Your task:
Nothing should differ between your answer and the records below.

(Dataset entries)
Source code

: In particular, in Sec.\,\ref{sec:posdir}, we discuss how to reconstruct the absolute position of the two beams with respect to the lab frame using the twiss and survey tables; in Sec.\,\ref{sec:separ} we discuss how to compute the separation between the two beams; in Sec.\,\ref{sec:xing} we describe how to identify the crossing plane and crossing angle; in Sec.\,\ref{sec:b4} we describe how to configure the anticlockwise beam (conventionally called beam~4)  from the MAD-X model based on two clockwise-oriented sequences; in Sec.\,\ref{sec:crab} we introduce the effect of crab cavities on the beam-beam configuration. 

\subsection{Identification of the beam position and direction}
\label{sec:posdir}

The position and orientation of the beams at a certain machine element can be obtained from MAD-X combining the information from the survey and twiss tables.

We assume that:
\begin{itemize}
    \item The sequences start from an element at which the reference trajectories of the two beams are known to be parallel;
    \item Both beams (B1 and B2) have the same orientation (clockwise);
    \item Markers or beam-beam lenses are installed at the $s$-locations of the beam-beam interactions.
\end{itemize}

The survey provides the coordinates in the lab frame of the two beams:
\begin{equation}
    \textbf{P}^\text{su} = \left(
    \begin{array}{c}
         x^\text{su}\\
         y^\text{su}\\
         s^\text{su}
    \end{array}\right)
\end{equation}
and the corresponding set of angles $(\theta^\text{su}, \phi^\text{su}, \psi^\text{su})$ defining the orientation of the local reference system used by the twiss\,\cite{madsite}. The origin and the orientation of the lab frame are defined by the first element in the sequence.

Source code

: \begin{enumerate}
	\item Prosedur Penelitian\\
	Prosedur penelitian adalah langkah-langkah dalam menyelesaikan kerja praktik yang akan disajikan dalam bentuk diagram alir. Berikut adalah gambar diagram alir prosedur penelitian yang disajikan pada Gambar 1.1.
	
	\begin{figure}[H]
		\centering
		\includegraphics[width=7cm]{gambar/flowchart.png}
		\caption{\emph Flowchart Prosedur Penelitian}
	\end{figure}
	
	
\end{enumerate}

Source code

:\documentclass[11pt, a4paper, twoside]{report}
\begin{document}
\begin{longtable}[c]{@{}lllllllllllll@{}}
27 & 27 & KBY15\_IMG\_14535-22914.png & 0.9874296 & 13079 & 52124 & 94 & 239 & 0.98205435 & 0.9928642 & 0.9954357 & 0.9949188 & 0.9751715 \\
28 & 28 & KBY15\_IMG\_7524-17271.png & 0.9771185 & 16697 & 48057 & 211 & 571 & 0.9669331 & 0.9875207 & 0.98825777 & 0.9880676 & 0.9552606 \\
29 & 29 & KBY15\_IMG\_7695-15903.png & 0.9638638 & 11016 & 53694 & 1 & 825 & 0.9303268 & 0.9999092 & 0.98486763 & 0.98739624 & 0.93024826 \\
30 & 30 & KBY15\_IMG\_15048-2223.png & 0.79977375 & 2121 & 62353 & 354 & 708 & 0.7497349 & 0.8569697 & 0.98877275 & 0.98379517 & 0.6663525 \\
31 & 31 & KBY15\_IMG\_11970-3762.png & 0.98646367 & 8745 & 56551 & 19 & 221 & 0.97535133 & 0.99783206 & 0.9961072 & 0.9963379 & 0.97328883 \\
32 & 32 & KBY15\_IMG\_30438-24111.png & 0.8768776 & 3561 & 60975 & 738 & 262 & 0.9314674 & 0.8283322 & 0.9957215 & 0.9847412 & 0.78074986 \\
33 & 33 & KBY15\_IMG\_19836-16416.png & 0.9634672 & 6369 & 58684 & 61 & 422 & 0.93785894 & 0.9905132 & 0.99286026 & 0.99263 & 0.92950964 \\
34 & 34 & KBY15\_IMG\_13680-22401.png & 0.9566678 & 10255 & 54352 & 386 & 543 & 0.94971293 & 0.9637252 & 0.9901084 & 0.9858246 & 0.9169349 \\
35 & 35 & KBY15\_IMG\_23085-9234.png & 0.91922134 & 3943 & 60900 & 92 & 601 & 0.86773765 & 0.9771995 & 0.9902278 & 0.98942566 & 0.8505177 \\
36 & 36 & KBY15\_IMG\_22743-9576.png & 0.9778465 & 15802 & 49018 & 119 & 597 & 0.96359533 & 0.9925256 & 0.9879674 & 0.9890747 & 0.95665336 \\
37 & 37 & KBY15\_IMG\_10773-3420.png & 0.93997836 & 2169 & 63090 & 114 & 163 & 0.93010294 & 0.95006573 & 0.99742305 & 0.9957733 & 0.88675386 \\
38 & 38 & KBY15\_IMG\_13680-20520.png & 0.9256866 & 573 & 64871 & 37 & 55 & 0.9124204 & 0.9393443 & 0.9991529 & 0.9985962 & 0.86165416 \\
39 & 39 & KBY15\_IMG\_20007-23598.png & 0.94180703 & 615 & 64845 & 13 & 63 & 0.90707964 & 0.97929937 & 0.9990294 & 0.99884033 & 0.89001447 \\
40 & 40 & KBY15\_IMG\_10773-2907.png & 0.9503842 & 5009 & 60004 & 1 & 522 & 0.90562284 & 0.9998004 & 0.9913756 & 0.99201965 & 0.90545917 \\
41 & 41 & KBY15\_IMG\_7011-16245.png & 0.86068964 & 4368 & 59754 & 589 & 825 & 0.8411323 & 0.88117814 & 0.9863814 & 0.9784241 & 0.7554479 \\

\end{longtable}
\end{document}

Written answer:
Source code

: In particular, in Sec.\,\ref{sec:posdir}, we discuss how to reconstruct the absolute position of the two beams with respect to the lab frame using the twiss and survey tables; in Sec.\,\ref{sec:separ} we discuss how to compute the separation between the two beams; in Sec.\,\ref{sec:xing} we describe how to identify the crossing plane and crossing angle; in Sec.\,\ref{sec:b4} we describe how to configure the anticlockwise beam (conventionally called beam~4)  from the MAD-X model based on two clockwise-oriented sequences; in Sec.\,\ref{sec:crab} we introduce the effect of crab cavities on the beam-beam configuration. 

\subsection{Identification of the beam position and direction}
\label{sec:posdir}

The position and orientation of the beams at a certain machine element can be obtained from MAD-X combining the information from the survey and twiss tables.

We assume that:
\begin{itemize}
    \item The sequences start from an element at which the reference trajectories of the two beams are known to be parallel;
    \item Both beams (B1 and B2) have the same orientation (clockwise);
    \item Markers or beam-beam lenses are installed at the $s$-locations of the beam-beam interactions.
\end{itemize}

The survey provides the coordinates in the lab frame of the two beams:
\begin{equation}
    \textbf{P}^\text{su} = \left(
    \begin{array}{c}
         x^\text{su}\\
         y^\text{su}\\
         s^\text{su}
    \end{array}\right)
\end{equation}
and the corresponding set of angles $(\theta^\text{su}, \phi^\text{su}, \psi^\text{su})$ defining the orientation of the local reference system used by the twiss\,\cite{madsite}. The origin and the orientation of the lab frame are defined by the first element in the sequence.

Source code

: \begin{enumerate}
	\item Prosedur Penelitian\\
	Prosedur penelitian adalah langkah-langkah dalam menyelesaikan kerja praktik yang akan disajikan dalam bentuk diagram alir. Berikut adalah gambar diagram alir prosedur penelitian yang disajikan pada Gambar 1.1.
	
	\begin{figure}[H]
		\centering
		\includegraphics[width=7cm]{gambar/flowchart.png}
		\caption{\emph Flowchart Prosedur Penelitian}
	\end{figure}
	
	
\end{enumerate}

Source code

:\documentclass[11pt, a4paper, twoside]{report}
\begin{document}
\begin{longtable}[c]{@{}lllllllllllll@{}}
27 & 27 & KBY15\_IMG\_14535-22914.png & 0.9874296 & 13079 & 52124 & 94 & 239 & 0.98205435 & 0.9928642 & 0.9954357 & 0.9949188 & 0.9751715 \\
28 & 28 & KBY15\_IMG\_7524-17271.png & 0.9771185 & 16697 & 48057 & 211 & 571 & 0.9669331 & 0.9875207 & 0.98825777 & 0.9880676 & 0.9552606 \\
29 & 29 & KBY15\_IMG\_7695-15903.png & 0.9638638 & 11016 & 53694 & 1 & 825 & 0.9303268 & 0.9999092 & 0.98486763 & 0.98739624 & 0.93024826 \\
30 & 30 & KBY15\_IMG\_15048-2223.png & 0.79977375 & 2121 & 62353 & 354 & 708 & 0.7497349 & 0.8569697 & 0.98877275 & 0.98379517 & 0.6663525 \\
31 & 31 & KBY15\_IMG\_11970-3762.png & 0.98646367 & 8745 & 56551 & 19 & 221 & 0.97535133 & 0.99783206 & 0.9961072 & 0.9963379 & 0.97328883 \\
32 & 32 & KBY15\_IMG\_30438-24111.png & 0.8768776 & 3561 & 60975 & 738 & 262 & 0.9314674 & 0.8283322 & 0.9957215 & 0.9847412 & 0.78074986 \\
33 & 33 & KBY15\_IMG\_19836-16416.png & 0.9634672 & 6369 & 58684 & 61 & 422 & 0.93785894 & 0.9905132 & 0.99286026 & 0.99263 & 0.92950964 \\
34 & 34 & KBY15\_IMG\_13680-22401.png & 0.9566678 & 10255 & 54352 & 386 & 543 & 0.94971293 & 0.9637252 & 0.9901084 & 0.9858246 & 0.9169349 \\
35 & 35 & KBY15\_IMG\_23085-9234.png & 0.91922134 & 3943 & 60900 & 92 & 601 & 0.86773765 & 0.9771995 & 0.9902278 & 0.98942566 & 0.8505177 \\
36 & 36 & KBY15\_IMG\_22743-9576.png & 0.9778465 & 15802 & 49018 & 119 & 597 & 0.96359533 & 0.9925256 & 0.9879674 & 0.9890747 & 0.95665336 \\
37 & 37 & KBY15\_IMG\_10773-3420.png & 0.93997836 & 2169 & 63090 & 114 & 163 & 0.93010294 & 0.95006573 & 0.99742305 & 0.9957733 & 0.88675386 \\
38 & 38 & KBY15\_IMG\_13680-20520.png & 0.9256866 & 573 & 64871 & 37 & 55 & 0.9124204 & 0.9393443 & 0.9991529 & 0.9985962 & 0.86165416 \\
39 & 39 & KBY15\_IMG\_20007-23598.png & 0.94180703 & 615 & 64845 & 13 & 63 & 0.90707964 & 0.97929937 & 0.9990294 & 0.99884033 & 0.89001447 \\
40 & 40 & KBY15\_IMG\_10773-2907.png & 0.9503842 & 5009 & 60004 & 1 & 522 & 0.90562284 & 0.9998004 & 0.9913756 & 0.99201965 & 0.90545917 \\
41 & 41 & KBY15\_IMG\_7011-16245.png & 0.86068964 & 4368 & 59754 & 589 & 825 & 0.8411323 & 0.88117814 & 0.9863814 & 0.9784241 & 0.7554479 \\

\end{longtable}
\end{document}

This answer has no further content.